[Dataset extract — start]

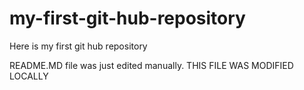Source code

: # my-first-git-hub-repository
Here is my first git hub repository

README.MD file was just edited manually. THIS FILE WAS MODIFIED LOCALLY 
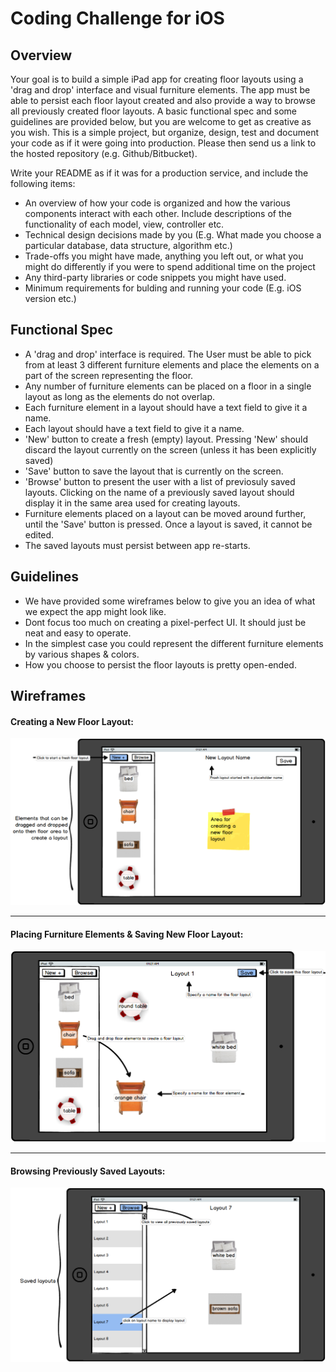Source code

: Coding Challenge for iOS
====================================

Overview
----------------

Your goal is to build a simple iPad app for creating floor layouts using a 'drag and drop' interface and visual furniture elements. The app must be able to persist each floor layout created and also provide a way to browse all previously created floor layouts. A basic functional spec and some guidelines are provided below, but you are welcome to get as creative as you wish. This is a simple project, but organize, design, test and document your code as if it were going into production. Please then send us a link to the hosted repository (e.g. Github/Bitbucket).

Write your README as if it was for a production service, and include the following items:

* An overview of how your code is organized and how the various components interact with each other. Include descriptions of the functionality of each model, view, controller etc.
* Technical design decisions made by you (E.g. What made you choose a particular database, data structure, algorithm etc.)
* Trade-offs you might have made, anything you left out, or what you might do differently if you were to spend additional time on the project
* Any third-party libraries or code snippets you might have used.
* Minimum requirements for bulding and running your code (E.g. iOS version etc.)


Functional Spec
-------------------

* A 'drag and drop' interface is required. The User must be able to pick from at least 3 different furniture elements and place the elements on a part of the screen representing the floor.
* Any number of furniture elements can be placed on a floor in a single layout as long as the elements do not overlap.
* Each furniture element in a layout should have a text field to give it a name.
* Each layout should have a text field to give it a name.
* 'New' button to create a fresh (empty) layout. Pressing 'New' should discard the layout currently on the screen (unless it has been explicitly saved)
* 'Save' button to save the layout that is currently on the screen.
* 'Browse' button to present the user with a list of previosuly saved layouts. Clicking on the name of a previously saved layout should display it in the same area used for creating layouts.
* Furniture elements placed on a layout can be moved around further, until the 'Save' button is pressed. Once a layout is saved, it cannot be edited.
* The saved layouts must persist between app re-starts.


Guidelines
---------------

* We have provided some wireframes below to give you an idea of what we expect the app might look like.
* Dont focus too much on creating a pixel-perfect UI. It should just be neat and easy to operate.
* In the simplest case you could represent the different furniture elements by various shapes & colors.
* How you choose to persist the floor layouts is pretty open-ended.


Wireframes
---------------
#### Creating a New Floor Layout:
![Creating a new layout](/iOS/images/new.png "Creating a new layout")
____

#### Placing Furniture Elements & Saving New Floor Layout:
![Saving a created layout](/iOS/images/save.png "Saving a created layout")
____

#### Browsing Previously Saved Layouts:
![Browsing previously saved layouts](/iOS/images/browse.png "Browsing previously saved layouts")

[Dataset extract — finish]

▶ Problem statement
Reprint all the data above verbatim, excluding pictures.

▶ Task output
Source code

: # my-first-git-hub-repository
Here is my first git hub repository

README.MD file was just edited manually. THIS FILE WAS MODIFIED LOCALLY 
Source code

: Coding Challenge for iOS
====================================

Overview
----------------

Your goal is to build a simple iPad app for creating floor layouts using a 'drag and drop' interface and visual furniture elements. The app must be able to persist each floor layout created and also provide a way to browse all previously created floor layouts. A basic functional spec and some guidelines are provided below, but you are welcome to get as creative as you wish. This is a simple project, but organize, design, test and document your code as if it were going into production. Please then send us a link to the hosted repository (e.g. Github/Bitbucket).

Write your README as if it was for a production service, and include the following items:

* An overview of how your code is organized and how the various components interact with each other. Include descriptions of the functionality of each model, view, controller etc.
* Technical design decisions made by you (E.g. What made you choose a particular database, data structure, algorithm etc.)
* Trade-offs you might have made, anything you left out, or what you might do differently if you were to spend additional time on the project
* Any third-party libraries or code snippets you might have used.
* Minimum requirements for bulding and running your code (E.g. iOS version etc.)


Functional Spec
-------------------

* A 'drag and drop' interface is required. The User must be able to pick from at least 3 different furniture elements and place the elements on a part of the screen representing the floor.
* Any number of furniture elements can be placed on a floor in a single layout as long as the elements do not overlap.
* Each furniture element in a layout should have a text field to give it a name.
* Each layout should have a text field to give it a name.
* 'New' button to create a fresh (empty) layout. Pressing 'New' should discard the layout currently on the screen (unless it has been explicitly saved)
* 'Save' button to save the layout that is currently on the screen.
* 'Browse' button to present the user with a list of previosuly saved layouts. Clicking on the name of a previously saved layout should display it in the same area used for creating layouts.
* Furniture elements placed on a layout can be moved around further, until the 'Save' button is pressed. Once a layout is saved, it cannot be edited.
* The saved layouts must persist between app re-starts.


Guidelines
---------------

* We have provided some wireframes below to give you an idea of what we expect the app might look like.
* Dont focus too much on creating a pixel-perfect UI. It should just be neat and easy to operate.
* In the simplest case you could represent the different furniture elements by various shapes & colors.
* How you choose to persist the floor layouts is pretty open-ended.


Wireframes
---------------
#### Creating a New Floor Layout:
![Creating a new layout](/iOS/images/new.png "Creating a new layout")
____

#### Placing Furniture Elements & Saving New Floor Layout:
![Saving a created layout](/iOS/images/save.png "Saving a created layout")
____

#### Browsing Previously Saved Layouts:
![Browsing previously saved layouts](/iOS/images/browse.png "Browsing previously saved layouts")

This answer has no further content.